▼
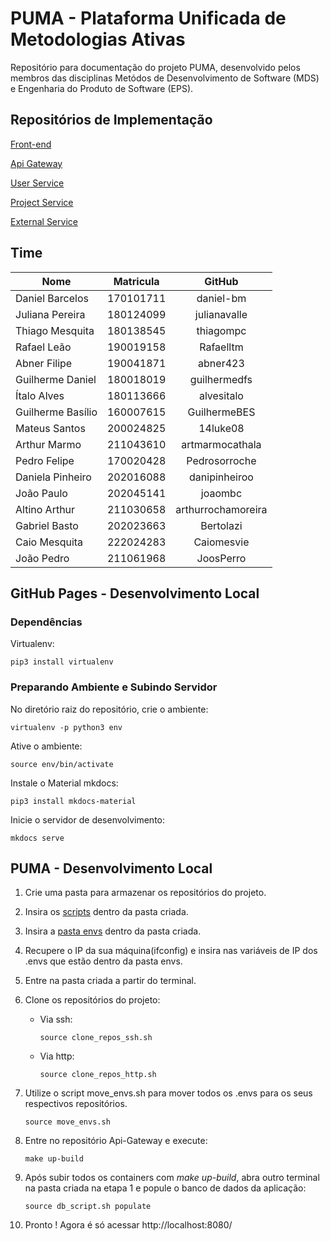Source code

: # PUMA - Plataforma Unificada de Metodologias Ativas

Repositório para documentação do projeto PUMA, desenvolvido pelos membros das disciplinas Metódos de Desenvolvimento de Software (MDS) e Engenharia do Produto de Software (EPS).

## Repositórios de Implementação

[Front-end](https://github.com/fga-eps-mds/2023-1-PUMA-Frontend)

[Api Gateway](https://github.com/fga-eps-mds/2023-1-PUMA-ApiGateway)

[User Service](https://github.com/fga-eps-mds/2023-1-PUMA-UserService)

[Project Service](https://github.com/fga-eps-mds/2023-1-PUMA-ProjectService)

[External Service](https://github.com/fga-eps-mds/2023-1-PUMA-ExternalService)

## Time

**Nome**          | **Matricula** | **GitHub**
------------------|:-------------:|:----------:
Daniel Barcelos   |   170101711   | daniel-bm
Juliana Pereira   |   180124099   | julianavalle
Thiago Mesquita   |   180138545   | thiagompc
Rafael Leão       |   190019158   | Rafaelltm
Abner Filipe      |   190041871   | abner423
Guilherme Daniel  |   180018019   | guilhermedfs
Ítalo Alves       |   180113666   | alvesitalo
Guilherme Basílio |   160007615   | GuilhermeBES
Mateus Santos     |   200024825   | 14luke08
Arthur Marmo      |   211043610   | artmarmocathala
Pedro Felipe      |   170020428   | Pedrosorroche
Daniela Pinheiro  |   202016088   | danipinheiroo
João Paulo        |   202045141   | joaombc
Altino Arthur     |   211030658   | arthurrochamoreira
Gabriel Basto     |   202023663   | Bertolazi
Caio Mesquita     |   222024283   | Caiomesvie
João Pedro        |   211061968   | JoosPerro


## GitHub Pages - Desenvolvimento Local

### Dependências

Virtualenv:
```console
pip3 install virtualenv
```

### Preparando Ambiente e Subindo Servidor

No diretório raiz do repositório, crie o ambiente:
```console
virtualenv -p python3 env
```

Ative o ambiente:

```console
source env/bin/activate
```

Instale o Material mkdocs:
```console
pip3 install mkdocs-material
```

Inicie o servidor de desenvolvimento:
```console
mkdocs serve
```

## PUMA - Desenvolvimento Local

1. Crie uma pasta para armazenar os repositórios do projeto.

2. Insira os [scripts](https://unbbr-my.sharepoint.com/:f:/g/personal/180018019_aluno_unb_br1/EgJwlF-xRCVAsxEFkoEXihIBMdnZGwdWJrkL_6GKAy81wg?e=SRcSyw) dentro da pasta criada.

3. Insira a [pasta envs](https://unbbr-my.sharepoint.com/:f:/g/personal/180018019_aluno_unb_br1/EqlwIZQENe9OsQJqmCI0gnMBflLads2MaoXcvC9UCqO8Ow?e=CKCvmX) dentro da pasta criada.

4. Recupere o IP da sua máquina(ifconfig) e insira nas variáveis de IP dos .envs que estão dentro da pasta envs.

5. Entre na pasta criada a partir do terminal.

6. Clone os repositórios do projeto:
   - Via ssh:
        ```console
        source clone_repos_ssh.sh
        ```

   - Via http:
        ```console
        source clone_repos_http.sh
        ```
        
7. Utilize o script move_envs.sh para mover todos os .envs para os seus respectivos repositórios.
    ```console
    source move_envs.sh
    ```
    
8. Entre no repositório Api-Gateway e execute:
    ```console
    make up-build
    ```

9. Após subir todos os containers com _make up-build_, abra outro terminal na pasta criada na etapa 1 e popule o banco de dados da aplicação:
    ```console
    source db_script.sh populate
    ```

10.   Pronto ! Agora é só acessar http://localhost:8080/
▲
Leave out all pictures, then copy the remaining material exactly.

Source code

: # PUMA - Plataforma Unificada de Metodologias Ativas

Repositório para documentação do projeto PUMA, desenvolvido pelos membros das disciplinas Metódos de Desenvolvimento de Software (MDS) e Engenharia do Produto de Software (EPS).

## Repositórios de Implementação

[Front-end](https://github.com/fga-eps-mds/2023-1-PUMA-Frontend)

[Api Gateway](https://github.com/fga-eps-mds/2023-1-PUMA-ApiGateway)

[User Service](https://github.com/fga-eps-mds/2023-1-PUMA-UserService)

[Project Service](https://github.com/fga-eps-mds/2023-1-PUMA-ProjectService)

[External Service](https://github.com/fga-eps-mds/2023-1-PUMA-ExternalService)

## Time

**Nome**          | **Matricula** | **GitHub**
------------------|:-------------:|:----------:
Daniel Barcelos   |   170101711   | daniel-bm
Juliana Pereira   |   180124099   | julianavalle
Thiago Mesquita   |   180138545   | thiagompc
Rafael Leão       |   190019158   | Rafaelltm
Abner Filipe      |   190041871   | abner423
Guilherme Daniel  |   180018019   | guilhermedfs
Ítalo Alves       |   180113666   | alvesitalo
Guilherme Basílio |   160007615   | GuilhermeBES
Mateus Santos     |   200024825   | 14luke08
Arthur Marmo      |   211043610   | artmarmocathala
Pedro Felipe      |   170020428   | Pedrosorroche
Daniela Pinheiro  |   202016088   | danipinheiroo
João Paulo        |   202045141   | joaombc
Altino Arthur     |   211030658   | arthurrochamoreira
Gabriel Basto     |   202023663   | Bertolazi
Caio Mesquita     |   222024283   | Caiomesvie
João Pedro        |   211061968   | JoosPerro


## GitHub Pages - Desenvolvimento Local

### Dependências

Virtualenv:
```console
pip3 install virtualenv
```

### Preparando Ambiente e Subindo Servidor

No diretório raiz do repositório, crie o ambiente:
```console
virtualenv -p python3 env
```

Ative o ambiente:

```console
source env/bin/activate
```

Instale o Material mkdocs:
```console
pip3 install mkdocs-material
```

Inicie o servidor de desenvolvimento:
```console
mkdocs serve
```

## PUMA - Desenvolvimento Local

1. Crie uma pasta para armazenar os repositórios do projeto.

2. Insira os [scripts](https://unbbr-my.sharepoint.com/:f:/g/personal/180018019_aluno_unb_br1/EgJwlF-xRCVAsxEFkoEXihIBMdnZGwdWJrkL_6GKAy81wg?e=SRcSyw) dentro da pasta criada.

3. Insira a [pasta envs](https://unbbr-my.sharepoint.com/:f:/g/personal/180018019_aluno_unb_br1/EqlwIZQENe9OsQJqmCI0gnMBflLads2MaoXcvC9UCqO8Ow?e=CKCvmX) dentro da pasta criada.

4. Recupere o IP da sua máquina(ifconfig) e insira nas variáveis de IP dos .envs que estão dentro da pasta envs.

5. Entre na pasta criada a partir do terminal.

6. Clone os repositórios do projeto:
   - Via ssh:
        ```console
        source clone_repos_ssh.sh
        ```

   - Via http:
        ```console
        source clone_repos_http.sh
        ```
        
7. Utilize o script move_envs.sh para mover todos os .envs para os seus respectivos repositórios.
    ```console
    source move_envs.sh
    ```
    
8. Entre no repositório Api-Gateway e execute:
    ```console
    make up-build
    ```

9. Após subir todos os containers com _make up-build_, abra outro terminal na pasta criada na etapa 1 e popule o banco de dados da aplicação:
    ```console
    source db_script.sh populate
    ```

10.   Pronto ! Agora é só acessar http://localhost:8080/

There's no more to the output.